## What is needed
Using the entries that follow, report the number of lines that include the string "routes", without any other text.

------ Given information

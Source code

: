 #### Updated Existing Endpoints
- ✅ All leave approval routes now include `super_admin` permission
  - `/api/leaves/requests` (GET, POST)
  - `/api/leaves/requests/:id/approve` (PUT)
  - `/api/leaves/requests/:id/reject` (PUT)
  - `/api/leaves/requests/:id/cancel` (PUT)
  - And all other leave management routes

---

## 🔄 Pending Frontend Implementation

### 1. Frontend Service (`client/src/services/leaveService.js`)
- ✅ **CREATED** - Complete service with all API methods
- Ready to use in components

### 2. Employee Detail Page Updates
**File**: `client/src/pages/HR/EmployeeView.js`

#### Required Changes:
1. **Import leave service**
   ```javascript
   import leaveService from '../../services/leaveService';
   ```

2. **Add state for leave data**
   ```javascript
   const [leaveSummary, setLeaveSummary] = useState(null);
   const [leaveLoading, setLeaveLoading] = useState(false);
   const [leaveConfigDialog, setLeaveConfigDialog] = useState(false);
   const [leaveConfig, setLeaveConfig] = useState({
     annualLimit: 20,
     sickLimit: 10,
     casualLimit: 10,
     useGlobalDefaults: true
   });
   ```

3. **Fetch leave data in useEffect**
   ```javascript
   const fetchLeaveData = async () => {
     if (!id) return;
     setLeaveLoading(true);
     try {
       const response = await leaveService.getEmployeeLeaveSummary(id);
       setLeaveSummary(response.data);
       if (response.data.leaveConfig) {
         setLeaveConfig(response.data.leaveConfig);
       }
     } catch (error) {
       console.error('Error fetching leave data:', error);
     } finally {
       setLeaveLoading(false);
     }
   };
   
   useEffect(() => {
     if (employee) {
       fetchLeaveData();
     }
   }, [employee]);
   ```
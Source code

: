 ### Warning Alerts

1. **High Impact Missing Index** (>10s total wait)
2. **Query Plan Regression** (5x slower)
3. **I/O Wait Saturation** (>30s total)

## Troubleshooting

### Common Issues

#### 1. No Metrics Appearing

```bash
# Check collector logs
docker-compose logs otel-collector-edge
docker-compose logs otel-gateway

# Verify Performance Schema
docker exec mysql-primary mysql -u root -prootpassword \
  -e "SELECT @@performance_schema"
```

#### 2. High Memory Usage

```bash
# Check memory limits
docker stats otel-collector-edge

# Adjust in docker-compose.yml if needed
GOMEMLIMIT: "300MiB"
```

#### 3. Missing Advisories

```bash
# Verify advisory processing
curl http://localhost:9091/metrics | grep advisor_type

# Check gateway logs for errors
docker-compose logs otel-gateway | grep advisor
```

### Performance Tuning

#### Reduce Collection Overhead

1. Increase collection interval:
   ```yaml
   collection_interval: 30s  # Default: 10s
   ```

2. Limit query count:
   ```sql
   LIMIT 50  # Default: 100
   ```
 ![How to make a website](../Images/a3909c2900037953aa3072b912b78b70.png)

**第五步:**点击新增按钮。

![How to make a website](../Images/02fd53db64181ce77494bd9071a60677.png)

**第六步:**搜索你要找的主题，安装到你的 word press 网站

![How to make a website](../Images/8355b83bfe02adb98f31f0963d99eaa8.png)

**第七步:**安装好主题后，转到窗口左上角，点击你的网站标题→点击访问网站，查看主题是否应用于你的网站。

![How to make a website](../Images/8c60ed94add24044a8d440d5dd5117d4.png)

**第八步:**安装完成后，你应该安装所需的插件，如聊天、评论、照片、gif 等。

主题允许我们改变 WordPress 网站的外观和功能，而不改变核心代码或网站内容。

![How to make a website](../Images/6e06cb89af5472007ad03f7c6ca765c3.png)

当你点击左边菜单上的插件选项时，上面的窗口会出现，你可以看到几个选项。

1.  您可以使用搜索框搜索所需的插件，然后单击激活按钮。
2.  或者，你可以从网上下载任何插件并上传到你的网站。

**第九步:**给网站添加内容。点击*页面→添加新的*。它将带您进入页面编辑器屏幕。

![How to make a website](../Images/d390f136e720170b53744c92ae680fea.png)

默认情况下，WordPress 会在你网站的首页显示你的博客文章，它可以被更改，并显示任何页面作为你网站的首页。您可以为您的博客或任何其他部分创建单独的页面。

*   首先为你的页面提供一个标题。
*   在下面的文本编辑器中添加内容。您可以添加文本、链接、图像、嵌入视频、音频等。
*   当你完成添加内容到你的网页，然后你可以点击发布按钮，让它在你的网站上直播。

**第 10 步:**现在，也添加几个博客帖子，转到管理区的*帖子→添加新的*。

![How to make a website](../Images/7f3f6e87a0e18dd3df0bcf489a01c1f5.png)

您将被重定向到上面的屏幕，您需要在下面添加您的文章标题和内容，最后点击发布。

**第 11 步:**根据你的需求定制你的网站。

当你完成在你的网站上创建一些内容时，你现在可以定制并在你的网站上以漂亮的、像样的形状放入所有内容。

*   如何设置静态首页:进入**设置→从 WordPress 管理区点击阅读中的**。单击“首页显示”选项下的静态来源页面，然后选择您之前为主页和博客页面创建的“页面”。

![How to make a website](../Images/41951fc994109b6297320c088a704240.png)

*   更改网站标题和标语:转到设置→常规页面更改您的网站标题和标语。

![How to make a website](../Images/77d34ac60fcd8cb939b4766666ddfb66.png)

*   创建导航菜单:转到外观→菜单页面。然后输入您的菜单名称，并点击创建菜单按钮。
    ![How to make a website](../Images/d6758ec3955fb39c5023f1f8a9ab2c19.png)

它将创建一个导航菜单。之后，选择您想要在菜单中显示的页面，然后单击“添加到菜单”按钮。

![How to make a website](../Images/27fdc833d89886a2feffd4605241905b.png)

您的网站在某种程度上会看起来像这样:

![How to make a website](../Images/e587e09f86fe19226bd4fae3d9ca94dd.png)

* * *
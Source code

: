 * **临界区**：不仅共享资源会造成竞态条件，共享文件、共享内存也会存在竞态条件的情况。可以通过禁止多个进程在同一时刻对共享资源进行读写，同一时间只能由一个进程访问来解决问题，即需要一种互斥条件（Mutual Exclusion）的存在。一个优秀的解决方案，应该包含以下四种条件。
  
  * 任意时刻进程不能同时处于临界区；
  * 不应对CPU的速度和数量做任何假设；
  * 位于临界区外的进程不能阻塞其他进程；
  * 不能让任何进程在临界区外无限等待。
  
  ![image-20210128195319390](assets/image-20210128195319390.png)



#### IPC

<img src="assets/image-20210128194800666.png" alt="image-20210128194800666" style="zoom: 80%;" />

------------

## Output for this exercise
2